How truly his indignant forecast was prophetic is now a matter of history. Few men know much about the once proud families of Northumberland or Percy, but the name of the youth they scornfully disowned lives in the institution he founded, the greatest instrumentality yet devised for "the increase and diffusion of knowledge among men."

Smithson was born in 1765, and received the degree of Master of Arts from Pembroke College at the age of twentyone. A year later he was admitted a Fellow of the Royal Society, upon the recommendation of his instructors, as being "a gentleman well versed in the various branches of Natural Philosophy, and particularly in Chemistry and Mineralogy." As a student, he was devoted to the study of the sciences, especially chemistry, and his entire life, in fact, was given to scientific research. Twenty-seven papers from his pen were published in "The Philosophical Transactions of the Royal Society" and in "Thompson's Annals of Philosophy," near the close of the eighteenth and the beginning of the nineteenth century, and "all give evidence that he was an assiduous and faithful experimenter."

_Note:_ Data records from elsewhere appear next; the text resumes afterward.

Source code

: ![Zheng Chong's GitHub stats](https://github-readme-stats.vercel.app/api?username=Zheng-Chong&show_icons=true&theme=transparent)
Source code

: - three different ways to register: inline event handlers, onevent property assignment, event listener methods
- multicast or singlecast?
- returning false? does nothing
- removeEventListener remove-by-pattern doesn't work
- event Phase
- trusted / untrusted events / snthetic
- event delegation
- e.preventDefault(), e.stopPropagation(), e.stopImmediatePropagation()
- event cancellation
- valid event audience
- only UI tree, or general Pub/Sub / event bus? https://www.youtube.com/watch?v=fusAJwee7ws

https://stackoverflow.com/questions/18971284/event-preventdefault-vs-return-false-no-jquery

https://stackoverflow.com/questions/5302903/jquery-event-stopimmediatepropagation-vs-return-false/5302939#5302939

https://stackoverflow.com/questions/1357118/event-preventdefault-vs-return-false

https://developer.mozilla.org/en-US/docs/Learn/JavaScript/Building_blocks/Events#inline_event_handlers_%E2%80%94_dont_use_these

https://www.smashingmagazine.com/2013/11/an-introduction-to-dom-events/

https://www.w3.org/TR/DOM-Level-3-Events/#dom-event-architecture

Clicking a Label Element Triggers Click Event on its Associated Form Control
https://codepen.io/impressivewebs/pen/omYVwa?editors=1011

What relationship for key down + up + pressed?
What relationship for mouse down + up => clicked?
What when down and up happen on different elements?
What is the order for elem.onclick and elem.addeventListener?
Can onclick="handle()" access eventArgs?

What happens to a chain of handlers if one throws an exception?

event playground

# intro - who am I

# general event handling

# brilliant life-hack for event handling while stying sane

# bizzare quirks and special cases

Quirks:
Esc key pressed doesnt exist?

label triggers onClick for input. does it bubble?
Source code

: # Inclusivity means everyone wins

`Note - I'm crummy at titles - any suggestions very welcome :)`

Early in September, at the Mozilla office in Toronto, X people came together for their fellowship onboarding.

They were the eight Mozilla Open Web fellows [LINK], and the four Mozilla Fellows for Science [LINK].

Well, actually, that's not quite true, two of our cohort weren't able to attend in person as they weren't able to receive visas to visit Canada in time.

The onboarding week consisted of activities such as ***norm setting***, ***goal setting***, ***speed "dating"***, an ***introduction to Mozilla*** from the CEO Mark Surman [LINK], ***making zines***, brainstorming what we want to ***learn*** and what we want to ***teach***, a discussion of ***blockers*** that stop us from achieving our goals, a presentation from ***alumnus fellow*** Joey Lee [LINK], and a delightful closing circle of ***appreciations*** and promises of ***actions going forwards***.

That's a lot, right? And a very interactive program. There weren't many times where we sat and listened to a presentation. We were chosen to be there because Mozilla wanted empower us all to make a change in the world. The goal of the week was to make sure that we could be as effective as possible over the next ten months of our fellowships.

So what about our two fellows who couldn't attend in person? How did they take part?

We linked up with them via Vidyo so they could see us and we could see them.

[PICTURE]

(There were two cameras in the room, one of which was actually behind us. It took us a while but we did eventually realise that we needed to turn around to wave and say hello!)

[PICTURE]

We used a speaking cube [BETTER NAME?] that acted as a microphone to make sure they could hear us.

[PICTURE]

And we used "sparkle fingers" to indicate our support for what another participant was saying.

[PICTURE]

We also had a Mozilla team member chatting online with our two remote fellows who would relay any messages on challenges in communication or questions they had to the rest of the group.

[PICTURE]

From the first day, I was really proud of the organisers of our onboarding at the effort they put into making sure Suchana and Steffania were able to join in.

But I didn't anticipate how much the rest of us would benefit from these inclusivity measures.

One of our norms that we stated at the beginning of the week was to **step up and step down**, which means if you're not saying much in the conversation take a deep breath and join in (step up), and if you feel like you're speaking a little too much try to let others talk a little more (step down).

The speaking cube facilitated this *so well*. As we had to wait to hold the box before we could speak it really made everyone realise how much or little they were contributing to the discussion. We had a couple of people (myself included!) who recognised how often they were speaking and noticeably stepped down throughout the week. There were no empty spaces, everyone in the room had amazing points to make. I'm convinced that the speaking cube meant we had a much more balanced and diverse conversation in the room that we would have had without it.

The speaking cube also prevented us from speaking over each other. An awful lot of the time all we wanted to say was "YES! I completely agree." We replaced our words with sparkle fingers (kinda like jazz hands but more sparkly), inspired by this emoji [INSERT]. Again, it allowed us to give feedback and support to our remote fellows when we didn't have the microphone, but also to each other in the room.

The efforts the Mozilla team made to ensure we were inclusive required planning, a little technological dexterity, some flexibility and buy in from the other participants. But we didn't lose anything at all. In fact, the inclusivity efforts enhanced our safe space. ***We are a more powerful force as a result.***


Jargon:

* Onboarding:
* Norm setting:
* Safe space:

In this connection, the statement of Professor Clarke, Chief Chemist of the United States Geographical Survey, is in point:

"The most notable feature of Smithson's writings from the standpoint of the analytical chemist, is the success obtained with the most primitive and unsatisfactory appliances. In Smithson's day, chemical apparatus was undeveloped, and instruments were improvised from such materials as lay readiest to hand. With such instruments, and with crude reagents, Smithson obtained analytical results of the most creditable character, and enlarged our knowledge of many mineral species. In his time, the native

carbonate and the silicate of zinc were confounded as one species under the name calamine; but his researches distinguished between the two minerals, which are now known as Smithsonite and Calamine, respectively.

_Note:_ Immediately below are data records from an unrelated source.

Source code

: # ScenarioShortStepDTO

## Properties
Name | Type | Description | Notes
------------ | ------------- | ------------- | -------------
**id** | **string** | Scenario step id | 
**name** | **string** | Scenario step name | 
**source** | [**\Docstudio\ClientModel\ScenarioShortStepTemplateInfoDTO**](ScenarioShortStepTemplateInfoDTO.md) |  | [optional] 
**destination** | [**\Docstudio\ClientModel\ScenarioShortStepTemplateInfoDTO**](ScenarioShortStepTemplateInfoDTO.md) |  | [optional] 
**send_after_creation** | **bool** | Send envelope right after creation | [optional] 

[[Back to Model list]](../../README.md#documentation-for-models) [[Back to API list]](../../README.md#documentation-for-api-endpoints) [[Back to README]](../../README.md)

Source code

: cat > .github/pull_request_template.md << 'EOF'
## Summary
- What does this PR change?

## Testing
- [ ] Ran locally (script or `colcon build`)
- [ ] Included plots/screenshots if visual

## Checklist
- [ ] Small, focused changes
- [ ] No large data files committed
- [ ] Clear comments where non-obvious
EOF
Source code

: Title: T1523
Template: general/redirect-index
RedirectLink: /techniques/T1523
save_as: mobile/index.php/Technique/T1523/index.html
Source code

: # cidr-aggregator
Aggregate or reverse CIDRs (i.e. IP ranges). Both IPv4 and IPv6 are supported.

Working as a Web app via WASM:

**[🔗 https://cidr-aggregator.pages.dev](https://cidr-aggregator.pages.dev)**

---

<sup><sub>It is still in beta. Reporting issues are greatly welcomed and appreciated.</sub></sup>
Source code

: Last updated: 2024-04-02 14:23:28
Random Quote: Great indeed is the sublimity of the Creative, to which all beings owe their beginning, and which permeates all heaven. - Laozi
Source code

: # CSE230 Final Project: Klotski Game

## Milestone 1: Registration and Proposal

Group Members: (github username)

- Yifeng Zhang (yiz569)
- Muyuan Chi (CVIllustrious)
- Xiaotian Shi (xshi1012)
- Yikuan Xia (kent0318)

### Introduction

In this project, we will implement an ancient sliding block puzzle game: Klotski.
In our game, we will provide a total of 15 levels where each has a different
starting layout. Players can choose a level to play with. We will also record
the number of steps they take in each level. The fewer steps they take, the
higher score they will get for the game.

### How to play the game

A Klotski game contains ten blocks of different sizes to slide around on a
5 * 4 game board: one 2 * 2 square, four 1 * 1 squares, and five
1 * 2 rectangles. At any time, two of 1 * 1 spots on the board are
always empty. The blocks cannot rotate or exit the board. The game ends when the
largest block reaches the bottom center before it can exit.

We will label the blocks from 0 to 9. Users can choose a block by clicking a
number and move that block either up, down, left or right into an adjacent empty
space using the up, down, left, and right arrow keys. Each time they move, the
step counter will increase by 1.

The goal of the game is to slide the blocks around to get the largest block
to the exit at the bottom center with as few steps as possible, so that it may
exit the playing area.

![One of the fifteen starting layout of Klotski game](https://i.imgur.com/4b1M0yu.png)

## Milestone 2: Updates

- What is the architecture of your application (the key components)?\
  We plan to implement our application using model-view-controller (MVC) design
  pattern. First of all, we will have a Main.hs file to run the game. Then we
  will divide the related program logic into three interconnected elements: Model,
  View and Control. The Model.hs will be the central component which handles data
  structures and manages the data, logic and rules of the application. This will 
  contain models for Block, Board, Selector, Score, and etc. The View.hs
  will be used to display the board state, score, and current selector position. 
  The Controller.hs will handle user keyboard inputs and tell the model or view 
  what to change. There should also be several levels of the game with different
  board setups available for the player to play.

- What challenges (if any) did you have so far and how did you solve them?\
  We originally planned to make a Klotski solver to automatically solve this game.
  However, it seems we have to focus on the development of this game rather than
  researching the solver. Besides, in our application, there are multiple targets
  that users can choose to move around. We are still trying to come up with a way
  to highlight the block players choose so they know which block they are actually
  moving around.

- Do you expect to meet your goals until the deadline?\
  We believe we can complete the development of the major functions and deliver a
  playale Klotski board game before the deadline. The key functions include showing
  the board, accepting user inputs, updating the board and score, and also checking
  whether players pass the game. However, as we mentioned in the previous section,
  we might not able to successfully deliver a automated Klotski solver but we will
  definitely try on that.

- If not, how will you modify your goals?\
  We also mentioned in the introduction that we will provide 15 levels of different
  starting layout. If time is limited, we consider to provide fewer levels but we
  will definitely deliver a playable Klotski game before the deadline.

"To theory Smithson contributed little, if anything; but from a theoretical point of view, the tone of his writings is singularly modern. His work was mostly done before Dalton had announced the atomic theory; and yet Smithson saw clearly that a law of definite proportions must exist, although he did not attempt to account for it. His ability as a reasoner is best shown in his paper on the Kirkdale Bone Cave, which Penn had sought to interpret by reference to the Noachian Deluge. A clearer and more complete demolition of Penn's views could hardly be written to-day. Smithson was gentle with his adversary, but none the less thorough, for all his moderation. He is not to be classed among the leaders of scientific thought; but his ability and the usefulness of his contributions to knowledge, cannot be doubted."

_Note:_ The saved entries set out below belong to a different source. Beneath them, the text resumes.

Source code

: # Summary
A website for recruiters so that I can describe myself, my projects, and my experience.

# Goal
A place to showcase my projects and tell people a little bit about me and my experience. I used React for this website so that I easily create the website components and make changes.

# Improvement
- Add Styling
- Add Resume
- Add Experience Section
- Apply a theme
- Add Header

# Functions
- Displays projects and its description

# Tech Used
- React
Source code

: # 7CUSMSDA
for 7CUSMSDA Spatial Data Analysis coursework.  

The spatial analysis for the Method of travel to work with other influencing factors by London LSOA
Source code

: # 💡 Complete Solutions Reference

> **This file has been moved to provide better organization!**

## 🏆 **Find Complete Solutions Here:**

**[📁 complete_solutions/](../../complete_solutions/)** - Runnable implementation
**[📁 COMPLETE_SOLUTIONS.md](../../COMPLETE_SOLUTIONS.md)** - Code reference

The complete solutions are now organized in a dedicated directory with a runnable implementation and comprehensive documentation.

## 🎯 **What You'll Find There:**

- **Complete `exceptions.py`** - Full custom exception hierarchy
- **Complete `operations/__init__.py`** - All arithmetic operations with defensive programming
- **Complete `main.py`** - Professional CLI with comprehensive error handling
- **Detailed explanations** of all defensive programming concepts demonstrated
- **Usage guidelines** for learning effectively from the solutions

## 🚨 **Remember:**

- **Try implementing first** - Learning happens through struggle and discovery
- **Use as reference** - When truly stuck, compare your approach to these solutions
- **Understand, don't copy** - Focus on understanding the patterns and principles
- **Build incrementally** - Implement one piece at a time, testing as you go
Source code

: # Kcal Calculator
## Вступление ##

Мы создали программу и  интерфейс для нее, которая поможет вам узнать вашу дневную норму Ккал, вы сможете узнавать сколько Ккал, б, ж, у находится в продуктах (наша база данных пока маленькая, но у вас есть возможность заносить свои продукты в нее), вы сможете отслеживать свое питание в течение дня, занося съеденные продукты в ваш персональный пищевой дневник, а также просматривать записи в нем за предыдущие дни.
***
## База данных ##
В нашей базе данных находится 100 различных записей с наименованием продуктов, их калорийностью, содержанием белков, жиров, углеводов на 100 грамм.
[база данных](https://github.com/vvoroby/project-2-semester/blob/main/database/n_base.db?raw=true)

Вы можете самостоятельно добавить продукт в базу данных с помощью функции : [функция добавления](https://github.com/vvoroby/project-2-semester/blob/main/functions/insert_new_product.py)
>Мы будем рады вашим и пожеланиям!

The life of Smithson was uncheered by domestic affection; he was of singularly retiring disposition, had no intimacies, spent the closing years of his life in Paris, and was long the uncomplaining victim of a painful malady. Professor Langley said of him:

"One gathers from his letters, from the uniform consideration with which he speaks of others, from kind traits which he showed, and from the general tenor of what is not here particularly cited, the remembrance of an innately gentle nature, but also of a man who is gradually renouncing not without bitterness the youthful hope of fame, and as health and hope diminished together, is finally living for the day, rather than for any future."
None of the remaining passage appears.